Patagonia Founder Gives Away the Company to Fight Climate Change:
Rather than selling the company or taking it public, Mr. Chouinard, his wife and two adult children have transferred their ownership of Patagonia, valued at about $3 billion, to a specially designed trust and a nonprofit organization. They were created to preserve the company’s independence and ensure that all of its profits — some $100 million a year — are used to combat climate change and protect undeveloped land around the globe.
The unusual move comes at a moment of growing scrutiny for billionaires and corporations, whose rhetoric about making the world a better place is often overshadowed by their contributions to the very problems they claim to want to solve.
At the same time, Mr. Chouinard’s relinquishment of the family fortune is in keeping with his longstanding disregard for business norms, and his lifelong love for the environment.
The MTA’s switch to OMNY machines is a privacy nightmare:
Cards like the ones these new machines will be supplying are likely to follow the model of other Cubic Corp. cards, including San Francisco’s Clipper and London’s Oyster cards. The OMNY card will likely have a persistent identifier that makes tracking people throughout the city an easy task.
Tying those journeys to a real name and personal information becomes significantly easier if you link that card, or a phone or credit card, with an OMNY account. Accounts have users’ names, payment information, and every web tracker and cookie the OMNY account management site might decide to deploy—along with data scraped from social media—associated with their method of entry.
While the MTA’s MetroCard is also run by Cubic, that system was deployed in 1991 and doesn’t have quite the same tracking capabilities. Transit justice organization TransitCenter reported that the MTA has stated OMNY will give the city “near-instantaneous” reporting on rider tap-ins and travel, an improvement from weeklong delays for MetroCard data.
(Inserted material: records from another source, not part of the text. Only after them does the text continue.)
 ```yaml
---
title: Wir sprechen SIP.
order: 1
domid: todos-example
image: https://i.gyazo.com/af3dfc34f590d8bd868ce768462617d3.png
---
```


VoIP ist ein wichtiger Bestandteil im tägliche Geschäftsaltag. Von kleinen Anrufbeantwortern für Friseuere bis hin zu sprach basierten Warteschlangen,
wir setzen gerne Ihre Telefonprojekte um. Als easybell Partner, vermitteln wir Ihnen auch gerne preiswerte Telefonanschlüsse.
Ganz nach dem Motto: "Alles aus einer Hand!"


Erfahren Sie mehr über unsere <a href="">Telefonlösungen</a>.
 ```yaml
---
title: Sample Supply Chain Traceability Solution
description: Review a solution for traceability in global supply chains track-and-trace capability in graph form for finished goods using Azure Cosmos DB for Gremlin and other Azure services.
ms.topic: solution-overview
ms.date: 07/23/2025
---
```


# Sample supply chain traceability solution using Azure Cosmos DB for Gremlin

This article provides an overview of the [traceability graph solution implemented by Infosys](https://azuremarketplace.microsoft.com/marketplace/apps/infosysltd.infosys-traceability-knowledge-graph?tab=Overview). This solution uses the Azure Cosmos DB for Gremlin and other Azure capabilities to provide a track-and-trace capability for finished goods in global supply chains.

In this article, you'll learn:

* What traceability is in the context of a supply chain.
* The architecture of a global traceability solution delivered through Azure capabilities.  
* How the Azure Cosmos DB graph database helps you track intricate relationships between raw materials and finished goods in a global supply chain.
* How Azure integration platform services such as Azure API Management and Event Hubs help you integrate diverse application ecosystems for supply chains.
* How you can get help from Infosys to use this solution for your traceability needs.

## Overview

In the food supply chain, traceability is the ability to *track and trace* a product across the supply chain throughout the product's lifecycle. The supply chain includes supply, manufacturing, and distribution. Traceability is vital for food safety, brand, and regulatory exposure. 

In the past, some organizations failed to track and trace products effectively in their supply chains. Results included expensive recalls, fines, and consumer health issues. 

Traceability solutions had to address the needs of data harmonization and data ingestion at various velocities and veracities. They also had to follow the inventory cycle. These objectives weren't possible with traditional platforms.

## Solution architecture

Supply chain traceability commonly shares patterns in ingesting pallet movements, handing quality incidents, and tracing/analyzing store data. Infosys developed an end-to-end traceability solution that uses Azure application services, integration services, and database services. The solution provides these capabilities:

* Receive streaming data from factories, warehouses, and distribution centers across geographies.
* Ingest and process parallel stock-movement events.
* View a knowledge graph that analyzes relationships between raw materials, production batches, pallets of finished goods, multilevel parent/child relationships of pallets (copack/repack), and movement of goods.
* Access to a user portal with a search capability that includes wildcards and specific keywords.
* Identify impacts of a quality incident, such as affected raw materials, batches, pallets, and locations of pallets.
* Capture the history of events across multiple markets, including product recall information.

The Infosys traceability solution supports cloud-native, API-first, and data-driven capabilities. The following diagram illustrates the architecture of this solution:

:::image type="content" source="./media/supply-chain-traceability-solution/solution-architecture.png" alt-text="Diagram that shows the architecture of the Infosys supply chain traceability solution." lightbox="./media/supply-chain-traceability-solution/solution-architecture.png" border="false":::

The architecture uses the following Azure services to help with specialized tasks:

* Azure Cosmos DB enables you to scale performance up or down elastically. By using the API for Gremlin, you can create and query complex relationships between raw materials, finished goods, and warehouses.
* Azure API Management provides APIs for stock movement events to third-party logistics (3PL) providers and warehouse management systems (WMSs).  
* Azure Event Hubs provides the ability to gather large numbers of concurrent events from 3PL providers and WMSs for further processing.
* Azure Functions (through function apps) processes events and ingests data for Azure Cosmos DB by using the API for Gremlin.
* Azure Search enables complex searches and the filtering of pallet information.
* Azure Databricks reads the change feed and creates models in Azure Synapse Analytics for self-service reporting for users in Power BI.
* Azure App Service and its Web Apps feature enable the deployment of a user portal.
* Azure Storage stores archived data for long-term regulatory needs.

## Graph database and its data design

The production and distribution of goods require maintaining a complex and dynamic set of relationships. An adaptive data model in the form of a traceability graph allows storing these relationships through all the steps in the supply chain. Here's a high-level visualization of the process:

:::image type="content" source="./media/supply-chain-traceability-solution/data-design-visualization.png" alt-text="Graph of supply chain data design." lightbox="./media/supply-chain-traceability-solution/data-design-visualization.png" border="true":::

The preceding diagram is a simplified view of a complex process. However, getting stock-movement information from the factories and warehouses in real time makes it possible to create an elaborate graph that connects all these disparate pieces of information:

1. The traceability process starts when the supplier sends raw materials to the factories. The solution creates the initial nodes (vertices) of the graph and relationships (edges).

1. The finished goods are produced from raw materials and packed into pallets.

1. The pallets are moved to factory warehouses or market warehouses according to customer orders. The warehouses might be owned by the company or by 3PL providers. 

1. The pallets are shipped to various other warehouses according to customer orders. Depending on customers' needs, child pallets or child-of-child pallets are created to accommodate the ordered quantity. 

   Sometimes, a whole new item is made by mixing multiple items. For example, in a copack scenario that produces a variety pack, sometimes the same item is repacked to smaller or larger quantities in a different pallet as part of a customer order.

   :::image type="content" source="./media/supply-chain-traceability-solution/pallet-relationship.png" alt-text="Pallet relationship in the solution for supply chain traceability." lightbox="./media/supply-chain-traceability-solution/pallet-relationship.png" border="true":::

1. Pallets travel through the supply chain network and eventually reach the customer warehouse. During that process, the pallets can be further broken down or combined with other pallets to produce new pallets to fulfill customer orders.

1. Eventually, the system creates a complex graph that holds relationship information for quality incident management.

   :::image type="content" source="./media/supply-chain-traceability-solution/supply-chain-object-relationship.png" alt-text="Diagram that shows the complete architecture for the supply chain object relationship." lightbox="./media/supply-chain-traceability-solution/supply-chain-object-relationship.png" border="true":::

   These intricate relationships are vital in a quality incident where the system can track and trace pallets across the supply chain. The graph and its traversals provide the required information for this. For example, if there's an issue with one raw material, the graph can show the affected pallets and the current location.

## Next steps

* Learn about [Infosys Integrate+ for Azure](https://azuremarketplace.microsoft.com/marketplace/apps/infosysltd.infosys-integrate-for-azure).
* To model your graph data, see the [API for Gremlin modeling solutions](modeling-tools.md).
Tap-to-pay with a phone leverages near-field communication (NFC) technology, a system with its own issues that exacerbate the OMNY system’s existing privacy concerns.
Who will they share this new trove of data with? The current legal landscape and previous experience with Cubic tells us that warrantless access to this data is both permitted and commonly exercised.
Welcome to the new Verge:
When you embark on a project to totally reboot a giant site that makes a bunch of money, you inevitably get asked questions about conversion metrics and KPIs and other extremely boring vocabulary words. People will pop out of dark corners trying to start interminable conversations about “side doors,” and you will have to run away from them, screaming.
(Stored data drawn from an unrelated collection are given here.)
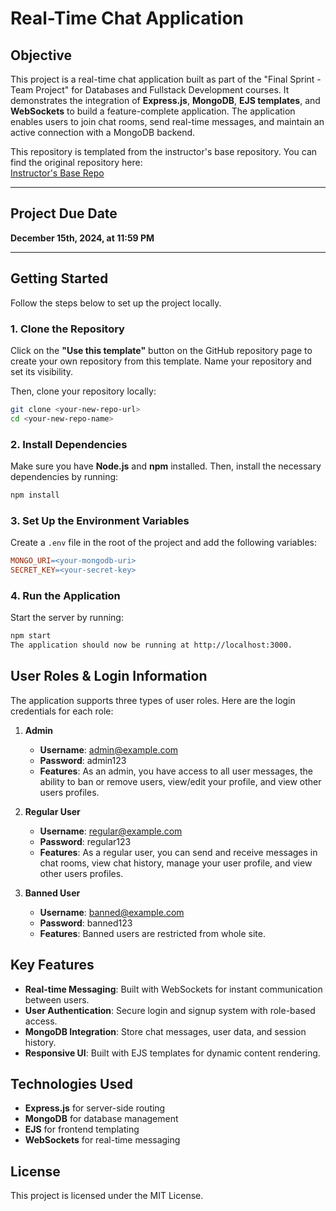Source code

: # Real-Time Chat Application

## Objective
This project is a real-time chat application built as part of the "Final Sprint - Team Project" for Databases and Fullstack Development courses. It demonstrates the integration of **Express.js**, **MongoDB**, **EJS templates**, and **WebSockets** to build a feature-complete application. The application enables users to join chat rooms, send real-time messages, and maintain an active connection with a MongoDB backend.

This repository is templated from the instructor's base repository. You can find the original repository here:  
[Instructor's Base Repo](https://github.com/menglishca/combined-final-team-base)

---

## Project Due Date
**December 15th, 2024, at 11:59 PM**

---

## Getting Started

Follow the steps below to set up the project locally.

### 1. Clone the Repository
Click on the **"Use this template"** button on the GitHub repository page to create your own repository from this template. Name your repository and set its visibility.

Then, clone your repository locally:
```bash
git clone <your-new-repo-url>
cd <your-new-repo-name>
```
### 2. Install Dependencies
Make sure you have **Node.js** and **npm** installed. Then, install the necessary dependencies by running:

```bash
npm install
```

### 3. Set Up the Environment Variables
Create a `.env` file in the root of the project and add the following variables:

```makefile
MONGO_URI=<your-mongodb-uri>
SECRET_KEY=<your-secret-key>
```


### 4. Run the Application
Start the server by running:

```bash
npm start
The application should now be running at http://localhost:3000.
```
## User Roles & Login Information

The application supports three types of user roles. Here are the login credentials for each role:

1. **Admin**  
   - **Username**: admin@example.com  
   - **Password**: admin123  
   - **Features**: As an admin, you have access to all user messages, the ability to ban or remove users, view/edit your profile, and view other users profiles.

2. **Regular User**  
   - **Username**: regular@example.com  
   - **Password**: regular123  
   - **Features**: As a regular user, you can send and receive messages in chat rooms, view chat history, manage your user profile, and view other users profiles.

3. **Banned User**  
   - **Username**: banned@example.com  
   - **Password**: banned123  
   - **Features**: Banned users are restricted from whole site.

## Key Features
- **Real-time Messaging**: Built with WebSockets for instant communication between users.
- **User Authentication**: Secure login and signup system with role-based access.
- **MongoDB Integration**: Store chat messages, user data, and session history.
- **Responsive UI**: Built with EJS templates for dynamic content rendering.

## Technologies Used
- **Express.js** for server-side routing
- **MongoDB** for database management
- **EJS** for frontend templating
- **WebSockets** for real-time messaging

## License
This project is licensed under the MIT License.
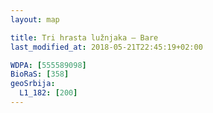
 ```yaml
---
layout: map

title: Tri hrasta lužnjaka – Bare
last_modified_at: 2018-05-21T22:45:19+02:00

WDPA: [555589098]
BioRaS: [358]
geoSrbija:
  L1_182: [200]
---
```

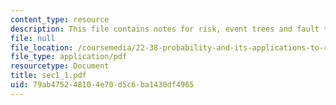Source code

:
 ```yaml
---
content_type: resource
description: This file contains notes for risk, event trees and fault trees.
file: null
file_location: /coursemedia/22-38-probability-and-its-applications-to-reliability-quality-control-and-risk-assessment-fall-2005/79ab475248104e70d5c6ba1430df4965_sec1_1.pdf
file_type: application/pdf
resourcetype: Document
title: sec1_1.pdf
uid: 79ab4752-4810-4e70-d5c6-ba1430df4965
---
```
But there’s only one real goal here: The Verge should be fun to read, every time you open it. If we get that right, everything else will fall into place.
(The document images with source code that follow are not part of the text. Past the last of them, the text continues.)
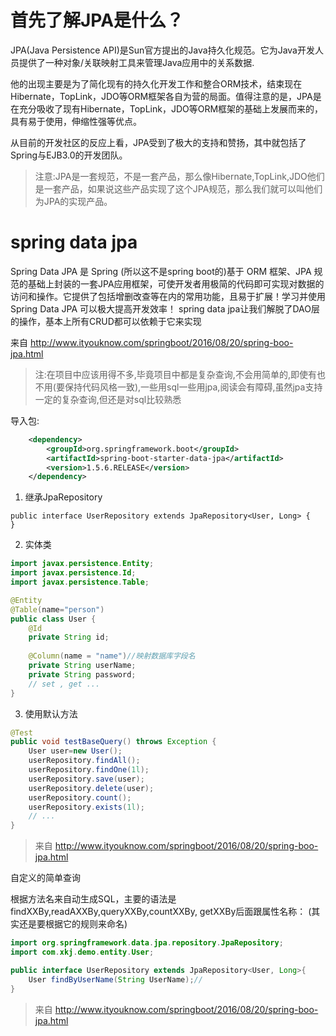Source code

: # 首先了解JPA是什么？
JPA(Java Persistence API)是Sun官方提出的Java持久化规范。它为Java开发人员提供了一种对象/关联映射工具来管理Java应用中的关系数据.   

他的出现主要是为了简化现有的持久化开发工作和整合ORM技术，结束现在Hibernate，TopLink，JDO等ORM框架各自为营的局面。值得注意的是，JPA是在充分吸收了现有Hibernate，TopLink，JDO等ORM框架的基础上发展而来的，具有易于使用，伸缩性强等优点。   

从目前的开发社区的反应上看，JPA受到了极大的支持和赞扬，其中就包括了Spring与EJB3.0的开发团队。

> 注意:JPA是一套规范，不是一套产品，那么像Hibernate,TopLink,JDO他们是一套产品，如果说这些产品实现了这个JPA规范，那么我们就可以叫他们为JPA的实现产品。

# spring data jpa
Spring Data JPA 是 Spring (所以这不是spring boot的)基于 ORM 框架、JPA 规范的基础上封装的一套JPA应用框架，可使开发者用极简的代码即可实现对数据的访问和操作。它提供了包括增删改查等在内的常用功能，且易于扩展！学习并使用 Spring Data JPA 可以极大提高开发效率！
spring data jpa让我们解脱了DAO层的操作，基本上所有CRUD都可以依赖于它来实现  

来自 <http://www.ityouknow.com/springboot/2016/08/20/spring-boo-jpa.html> 

> 注:在项目中应该用得不多,毕竟项目中都是复杂查询,不会用简单的,即使有也不用(要保持代码风格一致),一些用sql一些用jpa,阅读会有障碍,虽然jpa支持一定的复杂查询,但还是对sql比较熟悉


导入包:
```xml
    <dependency>
        <groupId>org.springframework.boot</groupId>
        <artifactId>spring-boot-starter-data-jpa</artifactId>
        <version>1.5.6.RELEASE</version>
    </dependency>
```

1. 继承JpaRepository
```
public interface UserRepository extends JpaRepository<User, Long> {
}
```

2.  实体类
```java
import javax.persistence.Entity;
import javax.persistence.Id;
import javax.persistence.Table;

@Entity
@Table(name="person")
public class User {
    @Id
    private String id;
    
    @Column(name = "name")//映射数据库字段名
    private String userName;
    private String password;
    // set , get ...
}
```
3.  使用默认方法
```java
@Test
public void testBaseQuery() throws Exception {
    User user=new User();
    userRepository.findAll();
    userRepository.findOne(1l);
    userRepository.save(user);
    userRepository.delete(user);
    userRepository.count();
    userRepository.exists(1l);
    // ...
}
```
> 来自 <http://www.ityouknow.com/springboot/2016/08/20/spring-boo-jpa.html> 

自定义的简单查询

根据方法名来自动生成SQL，主要的语法是findXXBy,readAXXBy,queryXXBy,countXXBy, getXXBy后面跟属性名称：
(其实还是要根据它的规则来命名)

```java
import org.springframework.data.jpa.repository.JpaRepository;
import com.xkj.demo.entity.User;

public interface UserRepository extends JpaRepository<User, Long>{
    User findByUserName(String UserName);//
}
```
> 来自 <http://www.ityouknow.com/springboot/2016/08/20/spring-boo-jpa.html>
Apple taking 85% of Globalstar network for Emergency SOS:
The Form 8-K filing, published on September 7, 2022 from the Securities and Exchange Commission shows just how much network capacity Apple will use at 85%.
Globalstar will provide and maintain all resources, including personnel, software, satellite, gateways, satellite spectrum and regulatory rights necessary for the partnership. Apple will receive priority access to these resources.
In addition, Apple will fund 95% of Globalstar’s capital expenditures for it to grow and maintain its satellite network. Apple will also cover certain costs of Globalstar’s borrowings related to the new satellites, and other approved costs as necessary.